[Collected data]
◆ ◆ ◆ ◆ ◆
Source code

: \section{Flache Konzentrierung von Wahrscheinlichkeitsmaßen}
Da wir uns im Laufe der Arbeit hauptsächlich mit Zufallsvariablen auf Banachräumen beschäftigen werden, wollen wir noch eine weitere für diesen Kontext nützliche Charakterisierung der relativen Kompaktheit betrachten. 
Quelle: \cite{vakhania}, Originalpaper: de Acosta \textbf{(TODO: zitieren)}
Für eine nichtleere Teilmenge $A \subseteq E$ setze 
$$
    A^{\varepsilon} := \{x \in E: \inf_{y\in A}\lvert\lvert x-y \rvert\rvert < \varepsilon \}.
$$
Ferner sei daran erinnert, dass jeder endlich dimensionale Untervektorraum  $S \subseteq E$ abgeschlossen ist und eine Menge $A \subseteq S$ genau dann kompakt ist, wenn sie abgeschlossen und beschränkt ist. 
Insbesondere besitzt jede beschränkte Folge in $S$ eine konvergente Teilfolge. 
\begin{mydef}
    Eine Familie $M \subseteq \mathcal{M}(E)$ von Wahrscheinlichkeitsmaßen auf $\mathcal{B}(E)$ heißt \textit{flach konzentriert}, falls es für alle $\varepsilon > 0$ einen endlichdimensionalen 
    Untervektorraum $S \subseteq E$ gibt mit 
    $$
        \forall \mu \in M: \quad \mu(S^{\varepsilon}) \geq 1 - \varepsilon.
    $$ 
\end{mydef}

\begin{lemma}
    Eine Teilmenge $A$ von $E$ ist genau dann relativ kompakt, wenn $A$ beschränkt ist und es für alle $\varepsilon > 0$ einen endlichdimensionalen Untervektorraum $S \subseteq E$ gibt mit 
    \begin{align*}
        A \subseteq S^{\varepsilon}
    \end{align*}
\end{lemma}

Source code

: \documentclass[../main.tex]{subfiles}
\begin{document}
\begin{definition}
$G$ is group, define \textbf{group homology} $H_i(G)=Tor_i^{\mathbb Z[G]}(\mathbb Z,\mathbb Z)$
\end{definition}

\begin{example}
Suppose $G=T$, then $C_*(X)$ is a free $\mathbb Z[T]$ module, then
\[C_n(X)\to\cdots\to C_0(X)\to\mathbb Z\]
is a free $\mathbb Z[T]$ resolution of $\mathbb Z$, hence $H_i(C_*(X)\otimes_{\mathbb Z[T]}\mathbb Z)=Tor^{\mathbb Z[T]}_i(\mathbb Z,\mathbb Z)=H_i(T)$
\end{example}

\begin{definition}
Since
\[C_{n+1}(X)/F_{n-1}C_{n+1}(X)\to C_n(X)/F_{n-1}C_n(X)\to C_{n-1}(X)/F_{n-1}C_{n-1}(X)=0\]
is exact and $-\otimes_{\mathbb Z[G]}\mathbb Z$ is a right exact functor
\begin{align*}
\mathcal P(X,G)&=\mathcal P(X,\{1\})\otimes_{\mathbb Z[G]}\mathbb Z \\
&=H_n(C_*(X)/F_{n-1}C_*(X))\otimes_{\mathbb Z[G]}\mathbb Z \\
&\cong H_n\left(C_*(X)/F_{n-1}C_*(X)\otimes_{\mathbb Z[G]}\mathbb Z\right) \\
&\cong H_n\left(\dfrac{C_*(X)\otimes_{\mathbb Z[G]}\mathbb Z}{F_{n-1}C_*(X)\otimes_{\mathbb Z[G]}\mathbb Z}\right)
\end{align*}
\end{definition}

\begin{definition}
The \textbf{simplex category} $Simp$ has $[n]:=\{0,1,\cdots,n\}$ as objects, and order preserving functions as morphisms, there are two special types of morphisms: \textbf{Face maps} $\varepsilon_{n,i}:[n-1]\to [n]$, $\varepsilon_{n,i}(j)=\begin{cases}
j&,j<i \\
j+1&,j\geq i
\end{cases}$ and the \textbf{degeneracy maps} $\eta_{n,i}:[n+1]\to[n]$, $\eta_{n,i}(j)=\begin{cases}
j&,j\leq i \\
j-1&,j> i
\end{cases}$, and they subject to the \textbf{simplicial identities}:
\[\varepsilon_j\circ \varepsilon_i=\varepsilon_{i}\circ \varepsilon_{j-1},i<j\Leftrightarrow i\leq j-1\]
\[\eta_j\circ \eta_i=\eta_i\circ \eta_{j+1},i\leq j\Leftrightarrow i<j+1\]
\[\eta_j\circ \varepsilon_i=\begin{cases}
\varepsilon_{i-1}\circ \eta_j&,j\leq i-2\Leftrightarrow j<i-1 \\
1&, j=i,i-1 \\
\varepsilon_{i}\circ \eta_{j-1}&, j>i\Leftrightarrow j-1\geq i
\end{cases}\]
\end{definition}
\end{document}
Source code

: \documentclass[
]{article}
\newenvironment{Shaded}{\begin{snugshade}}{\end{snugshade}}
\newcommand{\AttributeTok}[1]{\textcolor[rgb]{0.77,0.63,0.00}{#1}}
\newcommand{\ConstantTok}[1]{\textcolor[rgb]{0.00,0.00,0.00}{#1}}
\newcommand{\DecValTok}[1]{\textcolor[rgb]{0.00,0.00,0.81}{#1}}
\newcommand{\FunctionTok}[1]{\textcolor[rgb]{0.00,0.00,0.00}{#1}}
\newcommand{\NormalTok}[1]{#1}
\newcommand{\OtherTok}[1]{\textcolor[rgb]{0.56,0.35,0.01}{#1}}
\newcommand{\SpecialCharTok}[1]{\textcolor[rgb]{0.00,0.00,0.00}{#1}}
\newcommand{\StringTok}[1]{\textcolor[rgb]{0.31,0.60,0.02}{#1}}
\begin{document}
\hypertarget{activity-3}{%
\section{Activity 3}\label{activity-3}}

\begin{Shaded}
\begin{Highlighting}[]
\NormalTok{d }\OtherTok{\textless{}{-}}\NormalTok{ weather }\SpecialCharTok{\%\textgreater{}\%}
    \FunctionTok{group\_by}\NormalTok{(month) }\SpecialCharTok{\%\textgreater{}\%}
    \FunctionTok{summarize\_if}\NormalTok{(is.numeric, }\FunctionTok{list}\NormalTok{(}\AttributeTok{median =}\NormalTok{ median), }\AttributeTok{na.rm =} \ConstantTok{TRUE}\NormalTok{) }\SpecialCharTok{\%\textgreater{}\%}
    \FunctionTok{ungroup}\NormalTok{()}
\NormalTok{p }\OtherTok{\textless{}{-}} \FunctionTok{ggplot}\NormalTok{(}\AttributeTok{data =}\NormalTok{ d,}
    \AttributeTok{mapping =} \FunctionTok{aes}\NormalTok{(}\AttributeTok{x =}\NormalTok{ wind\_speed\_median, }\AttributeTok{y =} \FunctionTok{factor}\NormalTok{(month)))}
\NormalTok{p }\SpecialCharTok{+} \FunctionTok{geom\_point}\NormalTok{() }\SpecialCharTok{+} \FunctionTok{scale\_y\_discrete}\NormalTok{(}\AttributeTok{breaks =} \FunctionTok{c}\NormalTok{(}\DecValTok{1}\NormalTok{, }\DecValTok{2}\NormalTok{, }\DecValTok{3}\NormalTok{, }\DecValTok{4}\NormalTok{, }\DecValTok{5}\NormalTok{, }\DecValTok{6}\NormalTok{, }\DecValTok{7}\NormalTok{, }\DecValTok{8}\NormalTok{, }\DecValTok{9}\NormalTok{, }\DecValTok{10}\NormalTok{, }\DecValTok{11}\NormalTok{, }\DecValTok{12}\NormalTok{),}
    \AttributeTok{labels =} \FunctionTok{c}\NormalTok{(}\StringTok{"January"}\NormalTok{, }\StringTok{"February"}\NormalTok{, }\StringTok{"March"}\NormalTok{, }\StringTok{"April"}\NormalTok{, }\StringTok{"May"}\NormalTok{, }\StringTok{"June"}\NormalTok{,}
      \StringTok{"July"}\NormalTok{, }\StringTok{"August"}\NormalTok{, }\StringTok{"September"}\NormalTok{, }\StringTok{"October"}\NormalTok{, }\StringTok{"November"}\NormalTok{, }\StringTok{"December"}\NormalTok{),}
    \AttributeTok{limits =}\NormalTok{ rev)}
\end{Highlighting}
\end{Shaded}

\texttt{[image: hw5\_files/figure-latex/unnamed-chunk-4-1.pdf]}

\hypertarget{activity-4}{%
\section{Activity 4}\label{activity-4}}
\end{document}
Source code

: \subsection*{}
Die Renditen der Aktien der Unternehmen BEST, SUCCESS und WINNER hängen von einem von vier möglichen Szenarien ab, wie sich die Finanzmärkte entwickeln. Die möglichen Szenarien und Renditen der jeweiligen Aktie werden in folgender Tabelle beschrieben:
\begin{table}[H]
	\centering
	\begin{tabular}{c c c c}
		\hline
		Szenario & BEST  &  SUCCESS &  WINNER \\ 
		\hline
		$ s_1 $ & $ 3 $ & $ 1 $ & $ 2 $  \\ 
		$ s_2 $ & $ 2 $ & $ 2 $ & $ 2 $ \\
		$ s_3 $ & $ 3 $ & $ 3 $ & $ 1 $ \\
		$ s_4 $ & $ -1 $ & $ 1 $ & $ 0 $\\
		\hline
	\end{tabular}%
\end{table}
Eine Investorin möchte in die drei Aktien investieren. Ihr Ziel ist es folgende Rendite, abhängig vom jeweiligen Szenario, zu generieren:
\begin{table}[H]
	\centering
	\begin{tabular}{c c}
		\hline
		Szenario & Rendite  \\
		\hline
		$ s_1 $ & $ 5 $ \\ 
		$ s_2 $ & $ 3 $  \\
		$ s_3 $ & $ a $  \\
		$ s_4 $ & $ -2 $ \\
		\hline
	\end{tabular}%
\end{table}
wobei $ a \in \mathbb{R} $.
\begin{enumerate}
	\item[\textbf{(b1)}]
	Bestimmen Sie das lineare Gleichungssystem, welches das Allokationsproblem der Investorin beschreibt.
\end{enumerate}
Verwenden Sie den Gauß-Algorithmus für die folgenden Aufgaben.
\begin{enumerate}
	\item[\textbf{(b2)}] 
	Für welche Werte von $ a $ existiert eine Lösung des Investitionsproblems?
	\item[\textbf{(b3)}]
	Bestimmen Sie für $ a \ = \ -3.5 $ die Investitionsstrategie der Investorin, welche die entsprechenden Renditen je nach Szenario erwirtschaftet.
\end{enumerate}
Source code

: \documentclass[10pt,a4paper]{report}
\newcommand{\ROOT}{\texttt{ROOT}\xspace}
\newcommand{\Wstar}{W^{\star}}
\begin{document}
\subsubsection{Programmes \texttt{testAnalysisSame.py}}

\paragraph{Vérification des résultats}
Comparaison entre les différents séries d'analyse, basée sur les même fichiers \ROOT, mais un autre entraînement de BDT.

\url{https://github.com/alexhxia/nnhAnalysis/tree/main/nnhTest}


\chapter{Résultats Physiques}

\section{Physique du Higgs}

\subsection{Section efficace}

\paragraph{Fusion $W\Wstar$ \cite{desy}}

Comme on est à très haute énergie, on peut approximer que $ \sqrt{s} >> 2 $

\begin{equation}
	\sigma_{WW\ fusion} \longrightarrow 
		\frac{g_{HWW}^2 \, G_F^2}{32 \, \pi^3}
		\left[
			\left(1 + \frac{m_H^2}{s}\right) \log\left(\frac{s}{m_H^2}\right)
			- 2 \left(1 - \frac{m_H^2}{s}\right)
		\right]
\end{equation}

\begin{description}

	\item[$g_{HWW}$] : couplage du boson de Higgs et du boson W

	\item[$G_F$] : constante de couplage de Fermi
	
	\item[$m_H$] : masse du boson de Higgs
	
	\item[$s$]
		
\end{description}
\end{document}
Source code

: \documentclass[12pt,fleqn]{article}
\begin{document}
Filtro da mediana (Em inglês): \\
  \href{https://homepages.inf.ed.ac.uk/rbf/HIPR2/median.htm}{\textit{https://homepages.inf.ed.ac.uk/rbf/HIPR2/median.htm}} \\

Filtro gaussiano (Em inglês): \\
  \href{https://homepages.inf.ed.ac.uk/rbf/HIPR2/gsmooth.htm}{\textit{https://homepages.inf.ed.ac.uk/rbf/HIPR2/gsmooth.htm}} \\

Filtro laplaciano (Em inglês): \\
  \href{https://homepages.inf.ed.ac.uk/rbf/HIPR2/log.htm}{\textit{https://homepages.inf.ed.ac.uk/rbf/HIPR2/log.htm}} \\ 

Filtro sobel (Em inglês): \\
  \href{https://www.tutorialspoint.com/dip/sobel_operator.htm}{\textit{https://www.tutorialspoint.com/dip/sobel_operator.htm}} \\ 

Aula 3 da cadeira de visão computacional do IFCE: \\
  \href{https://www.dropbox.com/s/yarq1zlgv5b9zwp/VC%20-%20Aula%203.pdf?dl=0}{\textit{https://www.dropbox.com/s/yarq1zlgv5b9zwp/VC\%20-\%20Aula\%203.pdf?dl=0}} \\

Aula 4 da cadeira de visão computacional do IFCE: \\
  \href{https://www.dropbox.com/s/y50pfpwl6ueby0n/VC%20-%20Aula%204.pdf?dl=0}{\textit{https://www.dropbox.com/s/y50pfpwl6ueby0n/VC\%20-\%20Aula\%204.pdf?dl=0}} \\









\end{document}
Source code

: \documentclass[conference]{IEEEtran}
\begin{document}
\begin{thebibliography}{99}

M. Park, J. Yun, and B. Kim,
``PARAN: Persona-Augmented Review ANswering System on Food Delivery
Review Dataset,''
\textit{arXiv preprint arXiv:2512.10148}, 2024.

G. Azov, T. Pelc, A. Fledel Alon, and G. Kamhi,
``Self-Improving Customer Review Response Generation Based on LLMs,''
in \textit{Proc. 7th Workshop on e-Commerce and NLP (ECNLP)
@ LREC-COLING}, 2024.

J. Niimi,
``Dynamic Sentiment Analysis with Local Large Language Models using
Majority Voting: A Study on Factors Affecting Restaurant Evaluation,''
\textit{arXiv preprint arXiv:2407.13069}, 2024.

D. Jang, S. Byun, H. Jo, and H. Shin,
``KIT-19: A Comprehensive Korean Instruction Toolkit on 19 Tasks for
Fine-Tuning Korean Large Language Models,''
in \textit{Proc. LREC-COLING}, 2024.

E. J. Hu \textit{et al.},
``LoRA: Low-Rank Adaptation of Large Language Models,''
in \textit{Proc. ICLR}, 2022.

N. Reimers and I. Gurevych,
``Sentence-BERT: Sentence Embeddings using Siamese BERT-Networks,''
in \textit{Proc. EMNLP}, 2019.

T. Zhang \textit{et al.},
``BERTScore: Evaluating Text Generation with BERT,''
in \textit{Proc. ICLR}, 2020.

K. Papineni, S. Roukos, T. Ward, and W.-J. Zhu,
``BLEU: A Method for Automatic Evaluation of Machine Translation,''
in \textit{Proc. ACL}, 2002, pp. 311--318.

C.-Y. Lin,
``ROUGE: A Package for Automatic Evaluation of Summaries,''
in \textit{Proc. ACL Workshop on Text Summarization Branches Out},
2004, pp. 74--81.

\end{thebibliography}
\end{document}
◆ ◆ ◆ ◆ ◆
== Task goal ==
Whenever a line in the entries holds the word "main", copy that line.

== Exercise answer ==
: \documentclass[../main.tex]{subfiles}
\url{https://github.com/alexhxia/nnhAnalysis/tree/main/nnhTest}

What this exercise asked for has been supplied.